Study material
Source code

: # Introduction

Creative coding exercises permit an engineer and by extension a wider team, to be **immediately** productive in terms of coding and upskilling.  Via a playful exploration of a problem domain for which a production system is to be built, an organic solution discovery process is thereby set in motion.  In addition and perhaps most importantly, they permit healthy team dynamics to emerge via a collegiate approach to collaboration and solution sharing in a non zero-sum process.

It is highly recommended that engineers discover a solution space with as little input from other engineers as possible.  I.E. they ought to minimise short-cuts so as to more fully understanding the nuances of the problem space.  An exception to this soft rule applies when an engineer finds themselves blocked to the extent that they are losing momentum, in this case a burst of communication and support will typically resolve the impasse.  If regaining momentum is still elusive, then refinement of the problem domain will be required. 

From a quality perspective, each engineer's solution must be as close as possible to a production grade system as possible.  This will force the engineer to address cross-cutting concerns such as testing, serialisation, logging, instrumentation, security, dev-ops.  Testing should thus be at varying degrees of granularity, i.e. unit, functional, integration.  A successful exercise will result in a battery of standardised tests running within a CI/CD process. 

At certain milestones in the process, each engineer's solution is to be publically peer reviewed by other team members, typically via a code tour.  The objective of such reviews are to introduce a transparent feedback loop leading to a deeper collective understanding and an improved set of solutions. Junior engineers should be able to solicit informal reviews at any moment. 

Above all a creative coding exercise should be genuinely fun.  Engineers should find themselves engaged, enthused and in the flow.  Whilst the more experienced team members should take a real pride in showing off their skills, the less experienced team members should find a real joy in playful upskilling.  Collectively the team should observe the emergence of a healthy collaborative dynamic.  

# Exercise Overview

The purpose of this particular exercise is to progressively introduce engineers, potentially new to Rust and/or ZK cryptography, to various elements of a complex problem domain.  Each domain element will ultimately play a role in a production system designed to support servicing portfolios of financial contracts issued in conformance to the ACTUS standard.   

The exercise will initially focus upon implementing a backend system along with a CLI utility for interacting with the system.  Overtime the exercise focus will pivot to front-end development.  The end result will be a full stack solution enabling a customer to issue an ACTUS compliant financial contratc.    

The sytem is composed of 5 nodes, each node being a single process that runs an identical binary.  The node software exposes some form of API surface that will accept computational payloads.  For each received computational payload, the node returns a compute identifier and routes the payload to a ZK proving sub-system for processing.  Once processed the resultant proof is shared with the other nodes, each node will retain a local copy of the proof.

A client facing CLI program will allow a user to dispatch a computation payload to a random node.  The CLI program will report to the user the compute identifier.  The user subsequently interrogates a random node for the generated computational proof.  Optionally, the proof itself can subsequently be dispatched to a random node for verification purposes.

Directions
The material above must be returned in full, exactly as written.

Solution for this problem
Source code

: # Introduction

Creative coding exercises permit an engineer and by extension a wider team, to be **immediately** productive in terms of coding and upskilling.  Via a playful exploration of a problem domain for which a production system is to be built, an organic solution discovery process is thereby set in motion.  In addition and perhaps most importantly, they permit healthy team dynamics to emerge via a collegiate approach to collaboration and solution sharing in a non zero-sum process.

It is highly recommended that engineers discover a solution space with as little input from other engineers as possible.  I.E. they ought to minimise short-cuts so as to more fully understanding the nuances of the problem space.  An exception to this soft rule applies when an engineer finds themselves blocked to the extent that they are losing momentum, in this case a burst of communication and support will typically resolve the impasse.  If regaining momentum is still elusive, then refinement of the problem domain will be required. 

From a quality perspective, each engineer's solution must be as close as possible to a production grade system as possible.  This will force the engineer to address cross-cutting concerns such as testing, serialisation, logging, instrumentation, security, dev-ops.  Testing should thus be at varying degrees of granularity, i.e. unit, functional, integration.  A successful exercise will result in a battery of standardised tests running within a CI/CD process. 

At certain milestones in the process, each engineer's solution is to be publically peer reviewed by other team members, typically via a code tour.  The objective of such reviews are to introduce a transparent feedback loop leading to a deeper collective understanding and an improved set of solutions. Junior engineers should be able to solicit informal reviews at any moment. 

Above all a creative coding exercise should be genuinely fun.  Engineers should find themselves engaged, enthused and in the flow.  Whilst the more experienced team members should take a real pride in showing off their skills, the less experienced team members should find a real joy in playful upskilling.  Collectively the team should observe the emergence of a healthy collaborative dynamic.  

# Exercise Overview

The purpose of this particular exercise is to progressively introduce engineers, potentially new to Rust and/or ZK cryptography, to various elements of a complex problem domain.  Each domain element will ultimately play a role in a production system designed to support servicing portfolios of financial contracts issued in conformance to the ACTUS standard.   

The exercise will initially focus upon implementing a backend system along with a CLI utility for interacting with the system.  Overtime the exercise focus will pivot to front-end development.  The end result will be a full stack solution enabling a customer to issue an ACTUS compliant financial contratc.    

The sytem is composed of 5 nodes, each node being a single process that runs an identical binary.  The node software exposes some form of API surface that will accept computational payloads.  For each received computational payload, the node returns a compute identifier and routes the payload to a ZK proving sub-system for processing.  Once processed the resultant proof is shared with the other nodes, each node will retain a local copy of the proof.

A client facing CLI program will allow a user to dispatch a computation payload to a random node.  The CLI program will report to the user the compute identifier.  The user subsequently interrogates a random node for the generated computational proof.  Optionally, the proof itself can subsequently be dispatched to a random node for verification purposes.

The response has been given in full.